# NASA Earth Exchange (NEX) Downscaled Climate Projections (NEX-DCP30) dataset for the conterminous United States

The modelled data generated from the General Circulation Model(GCM) runs under 33 different Coupled Model Intercomparison Project Phase 5(CMIP5) models. The modelled data projections are available for four greenhouse gas emissions scenarios known as Representative Concentration Pathways(RCPs) labelled after the range of radiative forcing values in the year 2100 (2.6, 4.5, 6, and 8.5 W/m2). Visit the following link for more details on dataset: https://www.nccs.nasa.gov/services/data-collections/land-based-products/nex-dcp30.

Air Temperature and Precipitation are the only variables available in the dataset so they will the focus of our analysis.
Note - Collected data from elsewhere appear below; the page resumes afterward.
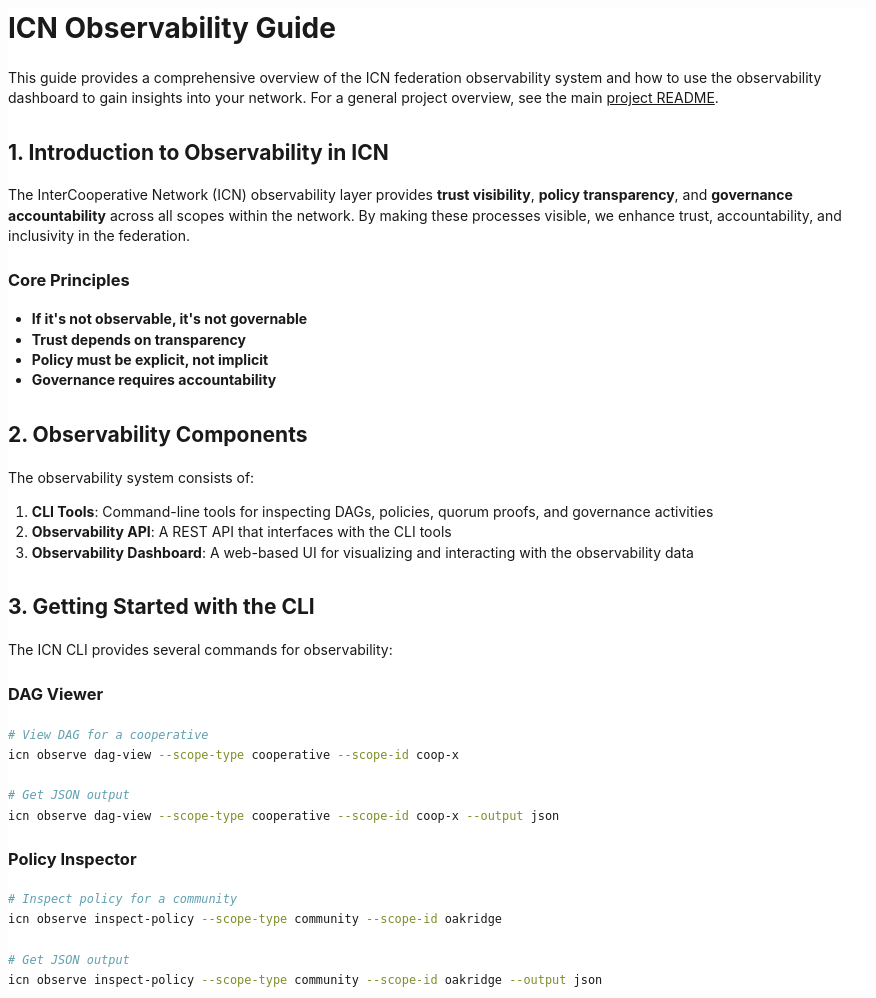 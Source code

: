 # ICN Observability Guide

This guide provides a comprehensive overview of the ICN federation observability system and how to use the observability dashboard to gain insights into your network. For a general project overview, see the main [project README](https://github.com/InterCooperative-Network/icn-v2/blob/main/README.md).

## 1. Introduction to Observability in ICN

The InterCooperative Network (ICN) observability layer provides **trust visibility**, **policy transparency**, and **governance accountability** across all scopes within the network. By making these processes visible, we enhance trust, accountability, and inclusivity in the federation.

### Core Principles

- **If it's not observable, it's not governable**
- **Trust depends on transparency**
- **Policy must be explicit, not implicit**
- **Governance requires accountability**

## 2. Observability Components

The observability system consists of:

1. **CLI Tools**: Command-line tools for inspecting DAGs, policies, quorum proofs, and governance activities
2. **Observability API**: A REST API that interfaces with the CLI tools
3. **Observability Dashboard**: A web-based UI for visualizing and interacting with the observability data

## 3. Getting Started with the CLI

The ICN CLI provides several commands for observability:

### DAG Viewer

```bash
# View DAG for a cooperative
icn observe dag-view --scope-type cooperative --scope-id coop-x

# Get JSON output
icn observe dag-view --scope-type cooperative --scope-id coop-x --output json
```

### Policy Inspector

```bash
# Inspect policy for a community
icn observe inspect-policy --scope-type community --scope-id oakridge

# Get JSON output
icn observe inspect-policy --scope-type community --scope-id oakridge --output json
```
In this notebook we will be building on our python skills by first extracting and plotting a time series for Santa Barbara city. Then we will expand to more advanced mapping using Santa Barbara county as region of interest. The climate dataset is available for four Representative Concentration Pathways(RCPs) but we will be using RCP8.5 as our example. Our variables of interest are precipitation and temperature as modelled for the future. This modelling is vital for county governments and economy sectors to begin planning for climate change and understanding how it may effect them directly.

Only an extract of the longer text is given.